SEMrush Toolbox #8: Log File Analyzer
- Log File Analyzer Overview
- An Overview Of HTTP Status Codes
- Retrieving Status Codes Using The Command Line
- Inconsistent HTTP Response Codes
- Key Things To Look For After Importing Log Files
- Should You 404 Or 301 Deleted Web Pages?
- Optimizing Pages That Aren’t Crawled Often
- How Often Should You Analyze Server Logs?
Craig: Hi guys, and welcome to today's SEMrush webinar.
I'm in Iceland, in the middle of an airport, so apologies for that, but you get to see something different for a change. But today, we are joined by the very famous Peter Nikolov.
We are going to be talking about the log file analyzer tool today and I don't think there's anyone better in the technical sense than Peter.
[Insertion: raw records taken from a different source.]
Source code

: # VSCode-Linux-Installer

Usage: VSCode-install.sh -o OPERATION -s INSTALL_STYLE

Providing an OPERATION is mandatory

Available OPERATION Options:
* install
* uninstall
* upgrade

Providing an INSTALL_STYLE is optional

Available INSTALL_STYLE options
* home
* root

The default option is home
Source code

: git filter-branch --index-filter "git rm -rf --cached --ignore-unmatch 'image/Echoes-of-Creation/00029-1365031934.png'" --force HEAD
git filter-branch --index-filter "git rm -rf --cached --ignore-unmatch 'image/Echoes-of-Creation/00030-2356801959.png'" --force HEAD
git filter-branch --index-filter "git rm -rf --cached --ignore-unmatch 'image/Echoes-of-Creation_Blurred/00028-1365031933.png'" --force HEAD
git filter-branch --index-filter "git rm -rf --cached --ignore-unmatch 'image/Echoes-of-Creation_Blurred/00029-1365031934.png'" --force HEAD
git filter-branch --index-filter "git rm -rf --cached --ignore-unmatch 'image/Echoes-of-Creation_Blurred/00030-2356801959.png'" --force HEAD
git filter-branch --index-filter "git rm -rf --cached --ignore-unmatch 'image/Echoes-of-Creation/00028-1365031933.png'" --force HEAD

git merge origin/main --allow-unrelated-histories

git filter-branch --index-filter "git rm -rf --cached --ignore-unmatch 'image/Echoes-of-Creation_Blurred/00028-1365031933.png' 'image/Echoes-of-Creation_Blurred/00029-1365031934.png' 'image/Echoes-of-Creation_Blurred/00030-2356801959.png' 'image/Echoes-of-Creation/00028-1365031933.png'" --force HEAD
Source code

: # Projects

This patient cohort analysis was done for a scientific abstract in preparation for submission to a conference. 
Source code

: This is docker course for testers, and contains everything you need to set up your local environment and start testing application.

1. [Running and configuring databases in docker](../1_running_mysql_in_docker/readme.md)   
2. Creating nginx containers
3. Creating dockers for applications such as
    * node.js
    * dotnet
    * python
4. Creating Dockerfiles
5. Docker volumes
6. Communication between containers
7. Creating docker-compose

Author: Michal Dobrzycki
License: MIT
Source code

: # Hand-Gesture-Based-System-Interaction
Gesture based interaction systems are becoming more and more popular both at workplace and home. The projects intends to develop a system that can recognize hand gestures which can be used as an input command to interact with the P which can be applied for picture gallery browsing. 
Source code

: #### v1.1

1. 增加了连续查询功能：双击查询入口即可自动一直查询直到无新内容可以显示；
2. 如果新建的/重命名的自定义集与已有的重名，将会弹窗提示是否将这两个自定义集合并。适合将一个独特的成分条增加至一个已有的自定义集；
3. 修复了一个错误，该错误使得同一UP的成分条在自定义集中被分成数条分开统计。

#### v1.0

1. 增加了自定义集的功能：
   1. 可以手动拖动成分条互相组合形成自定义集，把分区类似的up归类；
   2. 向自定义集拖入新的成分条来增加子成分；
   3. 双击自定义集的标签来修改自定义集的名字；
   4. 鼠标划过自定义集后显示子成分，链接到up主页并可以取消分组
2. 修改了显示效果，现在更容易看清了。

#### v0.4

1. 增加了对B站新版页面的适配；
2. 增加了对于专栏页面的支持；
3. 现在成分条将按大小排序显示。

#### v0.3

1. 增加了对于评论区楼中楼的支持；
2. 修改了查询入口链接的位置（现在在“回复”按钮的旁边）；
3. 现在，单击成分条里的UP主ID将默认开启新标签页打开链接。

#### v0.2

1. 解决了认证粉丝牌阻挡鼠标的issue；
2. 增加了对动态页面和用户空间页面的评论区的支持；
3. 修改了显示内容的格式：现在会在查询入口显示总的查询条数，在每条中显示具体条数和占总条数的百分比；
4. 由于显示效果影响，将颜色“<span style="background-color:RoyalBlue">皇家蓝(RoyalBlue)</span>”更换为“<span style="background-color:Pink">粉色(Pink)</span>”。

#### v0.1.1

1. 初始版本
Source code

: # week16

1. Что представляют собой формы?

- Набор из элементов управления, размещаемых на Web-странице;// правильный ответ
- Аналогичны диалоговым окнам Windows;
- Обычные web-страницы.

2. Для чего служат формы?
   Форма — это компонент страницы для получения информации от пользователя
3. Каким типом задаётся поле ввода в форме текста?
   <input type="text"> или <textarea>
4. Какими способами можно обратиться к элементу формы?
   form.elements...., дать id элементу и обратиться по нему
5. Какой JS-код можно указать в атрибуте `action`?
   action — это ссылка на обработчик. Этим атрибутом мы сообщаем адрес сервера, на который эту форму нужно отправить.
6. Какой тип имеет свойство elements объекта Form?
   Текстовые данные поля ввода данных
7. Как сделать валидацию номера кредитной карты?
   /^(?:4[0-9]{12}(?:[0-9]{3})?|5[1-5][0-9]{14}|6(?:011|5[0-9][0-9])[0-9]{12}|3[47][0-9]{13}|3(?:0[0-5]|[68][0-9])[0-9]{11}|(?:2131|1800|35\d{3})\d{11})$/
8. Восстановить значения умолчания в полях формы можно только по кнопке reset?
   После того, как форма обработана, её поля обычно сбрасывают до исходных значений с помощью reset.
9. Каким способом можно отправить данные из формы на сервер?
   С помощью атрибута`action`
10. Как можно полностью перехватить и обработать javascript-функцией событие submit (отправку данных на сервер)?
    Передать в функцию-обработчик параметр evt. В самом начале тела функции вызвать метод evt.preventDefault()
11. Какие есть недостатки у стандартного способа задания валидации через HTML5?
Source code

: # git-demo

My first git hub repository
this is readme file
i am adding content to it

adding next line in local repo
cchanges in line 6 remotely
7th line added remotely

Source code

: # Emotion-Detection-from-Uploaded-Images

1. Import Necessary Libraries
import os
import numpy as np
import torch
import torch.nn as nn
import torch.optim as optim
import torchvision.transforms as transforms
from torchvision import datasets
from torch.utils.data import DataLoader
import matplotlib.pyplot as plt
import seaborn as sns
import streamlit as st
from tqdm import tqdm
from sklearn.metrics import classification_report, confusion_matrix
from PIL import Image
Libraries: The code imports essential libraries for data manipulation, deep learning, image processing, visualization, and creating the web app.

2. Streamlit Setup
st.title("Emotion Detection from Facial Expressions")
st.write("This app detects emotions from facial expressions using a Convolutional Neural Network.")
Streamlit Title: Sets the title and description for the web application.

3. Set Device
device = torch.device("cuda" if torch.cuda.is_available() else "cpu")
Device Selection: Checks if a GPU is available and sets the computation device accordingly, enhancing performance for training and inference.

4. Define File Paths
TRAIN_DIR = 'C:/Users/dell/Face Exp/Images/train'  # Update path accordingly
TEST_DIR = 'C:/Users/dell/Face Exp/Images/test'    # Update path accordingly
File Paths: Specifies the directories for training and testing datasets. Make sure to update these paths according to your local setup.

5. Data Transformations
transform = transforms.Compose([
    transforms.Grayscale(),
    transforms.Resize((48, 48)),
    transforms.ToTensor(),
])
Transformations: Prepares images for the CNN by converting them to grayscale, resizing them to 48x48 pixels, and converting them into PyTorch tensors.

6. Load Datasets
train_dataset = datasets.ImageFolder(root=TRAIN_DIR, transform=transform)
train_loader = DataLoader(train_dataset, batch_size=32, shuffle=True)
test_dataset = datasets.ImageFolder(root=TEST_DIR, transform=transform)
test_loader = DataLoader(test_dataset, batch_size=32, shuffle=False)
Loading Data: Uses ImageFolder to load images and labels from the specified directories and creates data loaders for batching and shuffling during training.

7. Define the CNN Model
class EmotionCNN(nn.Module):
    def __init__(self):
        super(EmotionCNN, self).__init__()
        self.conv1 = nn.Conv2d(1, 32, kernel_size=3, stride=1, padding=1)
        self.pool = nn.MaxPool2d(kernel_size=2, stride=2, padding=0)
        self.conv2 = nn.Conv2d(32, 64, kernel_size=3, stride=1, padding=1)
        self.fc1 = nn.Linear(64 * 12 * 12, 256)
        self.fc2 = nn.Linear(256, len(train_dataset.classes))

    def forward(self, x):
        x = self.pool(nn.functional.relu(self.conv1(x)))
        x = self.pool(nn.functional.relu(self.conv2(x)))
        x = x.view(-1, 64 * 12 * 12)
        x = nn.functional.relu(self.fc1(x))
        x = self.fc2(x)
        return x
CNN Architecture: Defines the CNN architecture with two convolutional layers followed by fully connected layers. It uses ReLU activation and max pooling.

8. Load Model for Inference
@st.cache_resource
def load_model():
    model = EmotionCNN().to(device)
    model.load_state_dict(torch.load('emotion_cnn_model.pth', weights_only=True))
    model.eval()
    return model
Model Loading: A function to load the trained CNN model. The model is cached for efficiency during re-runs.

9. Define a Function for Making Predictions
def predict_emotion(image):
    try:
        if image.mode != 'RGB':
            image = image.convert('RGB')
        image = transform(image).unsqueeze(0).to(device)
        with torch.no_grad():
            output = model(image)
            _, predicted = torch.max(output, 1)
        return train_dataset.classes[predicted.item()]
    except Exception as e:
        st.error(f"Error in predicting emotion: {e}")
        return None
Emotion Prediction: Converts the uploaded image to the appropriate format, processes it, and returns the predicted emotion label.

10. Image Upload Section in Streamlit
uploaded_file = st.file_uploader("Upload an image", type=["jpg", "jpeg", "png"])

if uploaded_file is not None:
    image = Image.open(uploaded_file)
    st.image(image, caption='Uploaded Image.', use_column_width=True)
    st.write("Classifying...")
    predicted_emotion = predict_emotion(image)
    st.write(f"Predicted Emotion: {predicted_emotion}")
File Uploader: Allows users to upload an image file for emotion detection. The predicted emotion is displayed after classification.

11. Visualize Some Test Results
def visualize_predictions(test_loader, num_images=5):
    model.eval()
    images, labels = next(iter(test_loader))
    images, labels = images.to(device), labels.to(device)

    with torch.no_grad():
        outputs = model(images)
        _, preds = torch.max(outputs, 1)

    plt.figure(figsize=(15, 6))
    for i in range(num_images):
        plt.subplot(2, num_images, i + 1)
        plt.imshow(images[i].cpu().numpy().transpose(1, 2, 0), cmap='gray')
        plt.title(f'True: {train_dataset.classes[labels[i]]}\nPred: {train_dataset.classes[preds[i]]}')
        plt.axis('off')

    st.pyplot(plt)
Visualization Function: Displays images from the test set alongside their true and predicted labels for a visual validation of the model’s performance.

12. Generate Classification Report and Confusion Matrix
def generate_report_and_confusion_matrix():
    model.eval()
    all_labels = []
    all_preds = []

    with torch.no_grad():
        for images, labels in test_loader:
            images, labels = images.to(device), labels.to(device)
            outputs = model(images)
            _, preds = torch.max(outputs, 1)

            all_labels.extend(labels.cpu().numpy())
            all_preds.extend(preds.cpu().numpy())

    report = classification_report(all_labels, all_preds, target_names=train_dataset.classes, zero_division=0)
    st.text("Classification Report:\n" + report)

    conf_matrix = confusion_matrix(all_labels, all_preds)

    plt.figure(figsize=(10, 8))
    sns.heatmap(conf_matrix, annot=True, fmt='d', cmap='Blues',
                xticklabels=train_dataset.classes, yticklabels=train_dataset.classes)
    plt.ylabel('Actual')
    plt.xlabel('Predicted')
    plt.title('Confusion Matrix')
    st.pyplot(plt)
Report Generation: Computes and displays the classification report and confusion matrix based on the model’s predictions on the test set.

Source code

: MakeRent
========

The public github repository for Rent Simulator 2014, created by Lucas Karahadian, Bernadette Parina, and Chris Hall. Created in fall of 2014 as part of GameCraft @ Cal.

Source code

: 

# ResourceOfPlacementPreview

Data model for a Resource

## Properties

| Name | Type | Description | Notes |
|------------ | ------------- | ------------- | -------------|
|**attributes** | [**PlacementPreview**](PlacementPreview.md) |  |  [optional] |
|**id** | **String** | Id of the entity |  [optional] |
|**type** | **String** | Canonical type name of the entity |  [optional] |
So thank you for coming on, Peter, and for anyone who doesn't know you, can you just give the audience a bit of a background about what you do and things like that?
Peter Nikolov: So, my name is Peter Nikolov, actually, but you call me just Peter if you like it. So with my company, we work just on technical SEO analysis or building mobile responsive websites or building the applications. So I built my first website over 22 years ago in university. And so I am kind of part of the old generation of one of the pioneers of the Internet.
So log file analysis today is one of the often forgotten things that we should educate new marketers about that, because it's really, really, really important to know what's happening in your website. So, thanks for joining.
Craig: Perfect. Thank you.
Log File Analyzer Overview
Craig: So, what I'll do first of all guys is just give you a brief overview of where to find the tool, and what you can do with the tool, then we'll come to Peter, who will go into a lot more detail on things. So, I'm going to start sharing my screen just now.
First thing's first, where do you find the log file analyzer? So, anyone who logs in, you'll see up in the top left, top left-hand corner here, you'll see a tab called "SEO Toolkit". So, if you just go into SEO Toolkit, it will open up all the SEO tools.
You will be able to see Log File Analyzer down at the bottom here. So, if you just click on that, that opens up the tool. You can also see the URL up top there.
It's a new tool, and it's something that... I'm not the most technical SEO guy in the world... and what I think SEMrush has brought to the table has been able to read this information in a nice, clean, easy-to-understand format.
So, you upload your log file here, but before I tell you where to upload it, where do you get your log file is more important. And you can see here: the URL; hopefully can share that with the guys on the chat, “what is an access log, and where do you find it”?
Now, most people will have Cpanels and stuff like that, and what you normally do is you go in your file manager, and it tells you the rest of the instructions here, and you basically download the log files there. And what you do is come back to SEMrush, and go to the green button here, and just click "Upload Log File".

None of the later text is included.